O TikTok tem no país uma versão específica, chamada Douyin. Seu proprietário, o grupo ByteDance, espera dobrar no período de 12 meses o volume de negócios, atualmente em 5,1 bilhões de euros (quase 6 bilhões de dólares), informou a agência Bloomberg.
Freio à inovação
Os gigantes do setor de tecnologia da China encontram novos vetores de crescimento em alguns campos inovadores nos quais o país está na vanguarda, como os carros autônomos, a inteligência artificial ou a biotecnologia.
A ferramenta de busca Baidu lançou na semana passada em Pequim um serviço de táxis sem motoristas, que pretende revolucionar os transportes.
Mas levando em consideração a deterioração das relações com a China, o governo dos Estados Unidos provavelmente vai "acentuar a pressão sobre as empresas de tecnologia chinesas", prevê Larry Ong.
E, devido à sua dependência das tecnologias americanas, algumas empresas chinesas teriam que "lutar por sua sobrevivência" se Washington adotar sanções, explica Ong, que cita o exemplo da Huawei.

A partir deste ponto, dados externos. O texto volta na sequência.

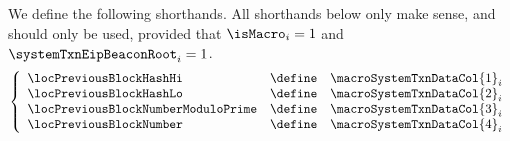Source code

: We define the following shorthands.
All shorthands below only make sense, and should only be used, provided that
$\isMacro                _{i} = 1$ and
$\systemTxnEipBeaconRoot _{i} = 1$.
\[
	\left\{ \begin{array}{lcl}
		\locPreviousBlockHashHi            & \define & \macroSystemTxnDataCol {1} _{i} \\
		\locPreviousBlockHashLo            & \define & \macroSystemTxnDataCol {2} _{i} \\
		\locPreviousBlockNumberModuloPrime & \define & \macroSystemTxnDataCol {3} _{i} \\
		\locPreviousBlockNumber            & \define & \macroSystemTxnDataCol {4} _{i} \\
	\end{array} \right.
\]
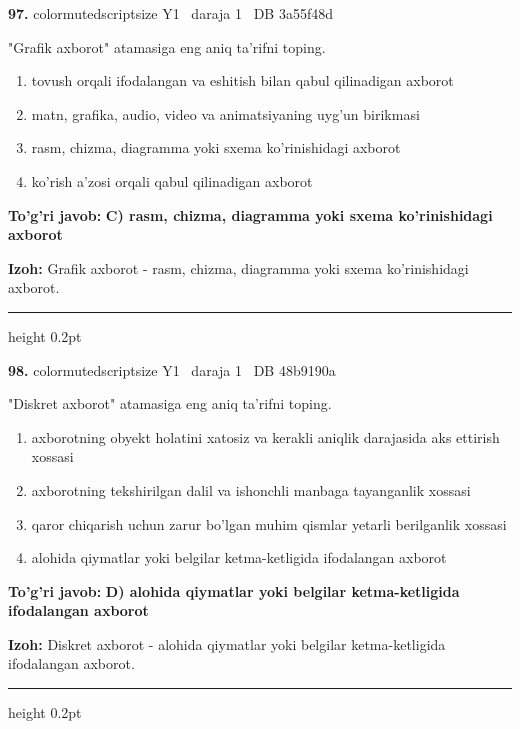 \documentclass[10pt,a4paper,oneside]{article}
\begin{document}
\noindent\textbf{\color{ink}97.}  {color{muted}scriptsize Y1 \textbullet\ daraja 1 \textbullet\ DB 3a55f48d}
\par
"Grafik axborot" atamasiga eng aniq ta'rifni toping.
\begin{enumerate}[label=\Alph*),leftmargin=9mm]
\item tovush orqali ifodalangan va eshitish bilan qabul qilinadigan axborot
\item matn, grafika, audio, video va animatsiyaning uyg'un birikmasi
\item rasm, chizma, diagramma yoki sxema ko'rinishidagi axborot
\item ko'rish a'zosi orqali qabul qilinadigan axborot
\end{enumerate}
\begin{tcolorbox}[enhanced,breakable,colback=teal!4,colframe=teal!50!black,boxrule=0.5pt,arc=1.1mm,left=3mm,right=3mm,top=1.7mm,bottom=1.7mm,before skip=2mm,after skip=2mm]
\textbf{\color{teal}To'g'ri javob:} \textbf{C) rasm, chizma, diagramma yoki sxema ko'rinishidagi axborot}
\par\smallskip
\textbf{Izoh:} Grafik axborot - rasm, chizma, diagramma yoki sxema ko'rinishidagi axborot.
\end{tcolorbox}
\vspace{2mm}\hrule height 0.2pt \vspace{3mm}

\noindent\textbf{\color{ink}98.}  {color{muted}scriptsize Y1 \textbullet\ daraja 1 \textbullet\ DB 48b9190a}
\par
"Diskret axborot" atamasiga eng aniq ta'rifni toping.
\begin{enumerate}[label=\Alph*),leftmargin=9mm]
\item axborotning obyekt holatini xatosiz va kerakli aniqlik darajasida aks ettirish xossasi
\item axborotning tekshirilgan dalil va ishonchli manbaga tayanganlik xossasi
\item qaror chiqarish uchun zarur bo'lgan muhim qismlar yetarli berilganlik xossasi
\item alohida qiymatlar yoki belgilar ketma-ketligida ifodalangan axborot
\end{enumerate}
\begin{tcolorbox}[enhanced,breakable,colback=teal!4,colframe=teal!50!black,boxrule=0.5pt,arc=1.1mm,left=3mm,right=3mm,top=1.7mm,bottom=1.7mm,before skip=2mm,after skip=2mm]
\textbf{\color{teal}To'g'ri javob:} \textbf{D) alohida qiymatlar yoki belgilar ketma-ketligida ifodalangan axborot}
\par\smallskip
\textbf{Izoh:} Diskret axborot - alohida qiymatlar yoki belgilar ketma-ketligida ifodalangan axborot.
\end{tcolorbox}
\vspace{2mm}\hrule height 0.2pt \vspace{3mm}
\end{document}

Desde terça-feira, o grupo chinês, que está incluído em uma lista americana, não pode utilizar cartões SIM Kirin (da fabricante taiwanesa TSMC) - que não consegue fabricar localmente - em seus smartphones de ponta.
"Pequim fará todo o possível para apoiar seus gigantes", considera Dexter Thillien, que menciona os grandes investimentos para reduzir a dependência da China das tecnologias estrangeiras mais importantes.
O presidente chinês, Xi Jinping, anunciou em maio um gigantesco pacote de 1,45 bilhão de dólares por cinco anos com este objetivo.
Mas a corrupção e a reduzida proteção da propriedade intelectual na China representam "um freio para a inovação", observa Larry Ong.